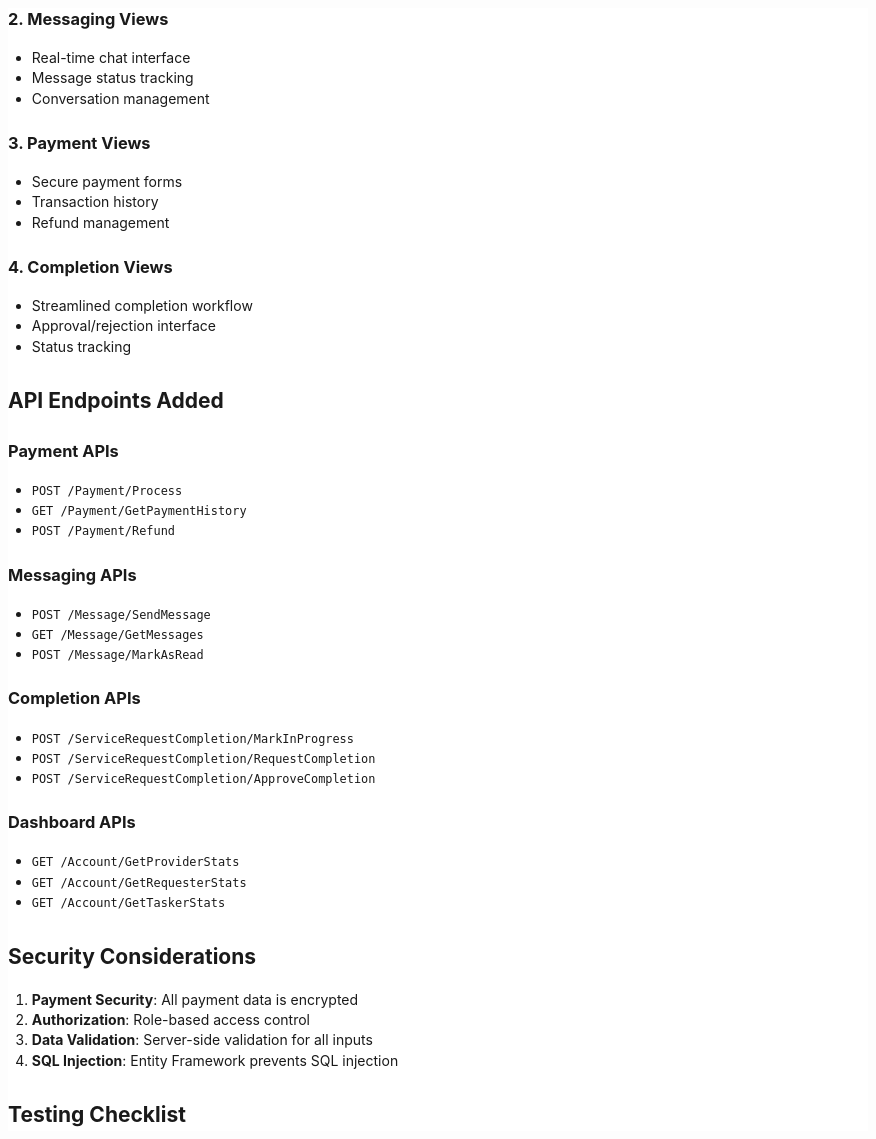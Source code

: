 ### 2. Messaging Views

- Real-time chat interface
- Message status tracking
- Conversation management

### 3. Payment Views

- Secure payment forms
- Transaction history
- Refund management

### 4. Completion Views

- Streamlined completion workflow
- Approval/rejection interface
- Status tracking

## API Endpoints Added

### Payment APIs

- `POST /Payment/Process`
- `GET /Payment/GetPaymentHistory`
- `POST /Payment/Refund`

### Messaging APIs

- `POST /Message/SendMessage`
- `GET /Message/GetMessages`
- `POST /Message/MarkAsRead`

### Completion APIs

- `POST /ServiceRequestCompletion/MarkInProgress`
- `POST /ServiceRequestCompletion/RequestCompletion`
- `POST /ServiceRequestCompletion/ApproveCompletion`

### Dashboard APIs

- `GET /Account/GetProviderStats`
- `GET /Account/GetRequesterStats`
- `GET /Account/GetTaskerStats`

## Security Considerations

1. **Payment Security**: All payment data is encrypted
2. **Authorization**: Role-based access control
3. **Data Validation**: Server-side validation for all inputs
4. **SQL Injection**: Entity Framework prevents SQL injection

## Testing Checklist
|---|
— REQUIREMENT —
Repeat the data above exactly; images are not part of the copy.

— REPLY —
Source code

: ### 2. Messaging Views

- Real-time chat interface
- Message status tracking
- Conversation management

### 3. Payment Views

- Secure payment forms
- Transaction history
- Refund management

### 4. Completion Views

- Streamlined completion workflow
- Approval/rejection interface
- Status tracking

## API Endpoints Added

### Payment APIs

- `POST /Payment/Process`
- `GET /Payment/GetPaymentHistory`
- `POST /Payment/Refund`

### Messaging APIs

- `POST /Message/SendMessage`
- `GET /Message/GetMessages`
- `POST /Message/MarkAsRead`

### Completion APIs

- `POST /ServiceRequestCompletion/MarkInProgress`
- `POST /ServiceRequestCompletion/RequestCompletion`
- `POST /ServiceRequestCompletion/ApproveCompletion`

### Dashboard APIs

- `GET /Account/GetProviderStats`
- `GET /Account/GetRequesterStats`
- `GET /Account/GetTaskerStats`

## Security Considerations

1. **Payment Security**: All payment data is encrypted
2. **Authorization**: Role-based access control
3. **Data Validation**: Server-side validation for all inputs
4. **SQL Injection**: Entity Framework prevents SQL injection

## Testing Checklist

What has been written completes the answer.